::: Extracted material
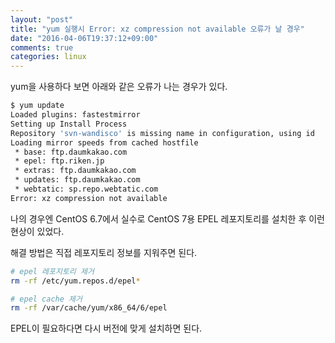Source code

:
 ```yaml
---
layout: "post"
title: "yum 실행시 Error: xz compression not available 오류가 날 경우"
date: "2016-04-06T19:37:12+09:00"
comments: true
categories: linux
---
```

yum을 사용하다 보면 아래와 같은 오류가 나는 경우가 있다.

```bash
$ yum update
Loaded plugins: fastestmirror
Setting up Install Process
Repository 'svn-wandisco' is missing name in configuration, using id
Loading mirror speeds from cached hostfile
 * base: ftp.daumkakao.com
 * epel: ftp.riken.jp
 * extras: ftp.daumkakao.com
 * updates: ftp.daumkakao.com
 * webtatic: sp.repo.webtatic.com
Error: xz compression not available
```

나의 경우엔 CentOS 6.7에서 실수로 CentOS 7용 EPEL 레포지토리를 설치한 후 이런 현상이 있었다.

해결 방법은 직접 레포지토리 정보를 지워주면 된다.

```bash
# epel 레포지토리 제거
rm -rf /etc/yum.repos.d/epel*

# epel cache 제거
rm -rf /var/cache/yum/x86_64/6/epel
```

EPEL이 필요하다면 다시 버전에 맞게 설치하면 된다.
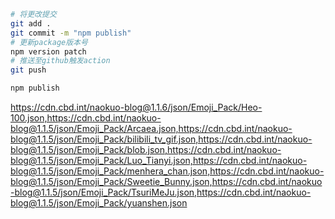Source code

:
 ```bash
# 将更改提交
git add .
git commit -m "npm publish"
# 更新package版本号
npm version patch
# 推送至github触发action
git push
```

```bash
npm publish
```
https://cdn.cbd.int/naokuo-blog@1.1.6/json/Emoji_Pack/Heo-100.json,https://cdn.cbd.int/naokuo-blog@1.1.5/json/Emoji_Pack/Arcaea.json,https://cdn.cbd.int/naokuo-blog@1.1.5/json/Emoji_Pack/bilibili_tv_gif.json,https://cdn.cbd.int/naokuo-blog@1.1.5/json/Emoji_Pack/blob.json,https://cdn.cbd.int/naokuo-blog@1.1.5/json/Emoji_Pack/Luo_Tianyi.json,https://cdn.cbd.int/naokuo-blog@1.1.5/json/Emoji_Pack/menhera_chan.json,https://cdn.cbd.int/naokuo-blog@1.1.5/json/Emoji_Pack/Sweetie_Bunny.json,https://cdn.cbd.int/naokuo-blog@1.1.5/json/Emoji_Pack/TsuriMeJu.json,https://cdn.cbd.int/naokuo-blog@1.1.5/json/Emoji_Pack/yuanshen.json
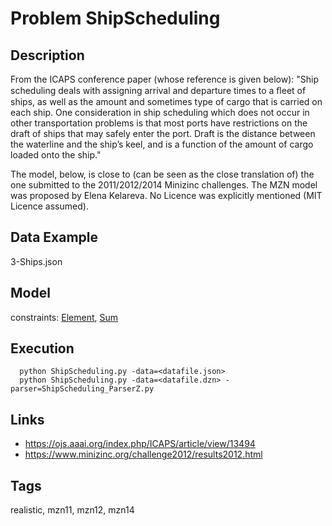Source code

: # Problem ShipScheduling
## Description
From the ICAPS conference paper (whose reference is given below):
"Ship scheduling deals with assigning arrival and departure times to a ﬂeet of ships,
as well as the amount and sometimes type of cargo that is carried on each ship.
One consideration in ship scheduling which does not occur in other transportation problems is that most ports have
restrictions on the draft of ships that may safely enter the port.
Draft is the distance between the waterline and the ship’s keel, and is a function of the amount of cargo loaded onto the ship."

The model, below, is close to (can be seen as the close translation of) the one submitted to the 2011/2012/2014 Minizinc challenges.
The MZN model was proposed by Elena Kelareva.
No Licence was explicitly mentioned (MIT Licence assumed).

## Data Example
  3-Ships.json

## Model
  constraints: [Element](http://pycsp.org/documentation/constraints/Element), [Sum](http://pycsp.org/documentation/constraints/Sum)

## Execution
```
  python ShipScheduling.py -data=<datafile.json>
  python ShipScheduling.py -data=<datafile.dzn> -parser=ShipScheduling_ParserZ.py
```

## Links
  - https://ojs.aaai.org/index.php/ICAPS/article/view/13494
  - https://www.minizinc.org/challenge2012/results2012.html

## Tags
  realistic, mzn11, mzn12, mzn14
::::::
Your response should contain each line of the entries above that holds the string "publish".

git commit -m "npm publish"
npm publish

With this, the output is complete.